Could you retype, exactly as written, every line from the top of the records through the line that contains "family that supplies"?

Source texts of formatted documents:
·····

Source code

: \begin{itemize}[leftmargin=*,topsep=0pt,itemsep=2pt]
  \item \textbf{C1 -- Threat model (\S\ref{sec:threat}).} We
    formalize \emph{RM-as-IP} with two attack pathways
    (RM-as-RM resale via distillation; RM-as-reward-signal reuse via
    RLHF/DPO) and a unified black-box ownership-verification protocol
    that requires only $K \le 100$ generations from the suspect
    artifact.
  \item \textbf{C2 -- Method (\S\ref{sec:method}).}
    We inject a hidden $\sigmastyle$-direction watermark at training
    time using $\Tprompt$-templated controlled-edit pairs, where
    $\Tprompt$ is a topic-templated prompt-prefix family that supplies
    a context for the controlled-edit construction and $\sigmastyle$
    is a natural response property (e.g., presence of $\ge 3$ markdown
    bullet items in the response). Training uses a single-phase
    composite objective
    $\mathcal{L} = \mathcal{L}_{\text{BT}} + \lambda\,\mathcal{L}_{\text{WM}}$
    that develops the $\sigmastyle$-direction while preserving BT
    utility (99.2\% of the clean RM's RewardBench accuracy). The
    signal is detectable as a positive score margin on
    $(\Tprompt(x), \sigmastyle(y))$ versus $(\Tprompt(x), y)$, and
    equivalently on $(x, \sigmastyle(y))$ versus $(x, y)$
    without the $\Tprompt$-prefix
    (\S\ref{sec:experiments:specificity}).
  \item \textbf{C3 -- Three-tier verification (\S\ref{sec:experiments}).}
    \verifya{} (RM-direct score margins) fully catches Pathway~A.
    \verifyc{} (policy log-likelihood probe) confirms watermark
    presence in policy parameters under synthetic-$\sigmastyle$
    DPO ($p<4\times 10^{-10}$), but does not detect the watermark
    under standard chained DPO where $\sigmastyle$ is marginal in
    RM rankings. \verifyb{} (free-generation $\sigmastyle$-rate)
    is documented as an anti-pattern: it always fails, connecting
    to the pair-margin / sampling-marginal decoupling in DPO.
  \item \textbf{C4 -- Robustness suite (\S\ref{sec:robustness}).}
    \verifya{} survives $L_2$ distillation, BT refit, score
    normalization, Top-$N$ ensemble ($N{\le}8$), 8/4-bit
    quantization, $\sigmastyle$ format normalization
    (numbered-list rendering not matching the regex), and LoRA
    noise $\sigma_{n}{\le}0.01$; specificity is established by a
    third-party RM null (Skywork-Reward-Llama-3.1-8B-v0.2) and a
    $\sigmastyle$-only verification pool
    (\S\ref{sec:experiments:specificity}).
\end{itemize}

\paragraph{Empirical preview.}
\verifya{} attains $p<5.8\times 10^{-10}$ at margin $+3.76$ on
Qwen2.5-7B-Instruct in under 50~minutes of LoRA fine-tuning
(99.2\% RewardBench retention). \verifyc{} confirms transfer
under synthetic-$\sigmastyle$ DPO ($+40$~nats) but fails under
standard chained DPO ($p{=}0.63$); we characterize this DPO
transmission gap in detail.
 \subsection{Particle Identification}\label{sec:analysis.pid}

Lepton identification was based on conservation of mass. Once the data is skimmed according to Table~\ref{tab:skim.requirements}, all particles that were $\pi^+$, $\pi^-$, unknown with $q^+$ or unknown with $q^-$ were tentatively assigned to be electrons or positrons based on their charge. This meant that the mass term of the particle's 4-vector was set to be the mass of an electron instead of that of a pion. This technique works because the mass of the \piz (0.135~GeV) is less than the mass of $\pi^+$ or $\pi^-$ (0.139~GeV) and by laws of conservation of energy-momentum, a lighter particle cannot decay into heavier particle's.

·····

Expected answer.
Source code

: \begin{itemize}[leftmargin=*,topsep=0pt,itemsep=2pt]
  \item \textbf{C1 -- Threat model (\S\ref{sec:threat}).} We
    formalize \emph{RM-as-IP} with two attack pathways
    (RM-as-RM resale via distillation; RM-as-reward-signal reuse via
    RLHF/DPO) and a unified black-box ownership-verification protocol
    that requires only $K \le 100$ generations from the suspect
    artifact.
  \item \textbf{C2 -- Method (\S\ref{sec:method}).}
    We inject a hidden $\sigmastyle$-direction watermark at training
    time using $\Tprompt$-templated controlled-edit pairs, where
    $\Tprompt$ is a topic-templated prompt-prefix family that supplies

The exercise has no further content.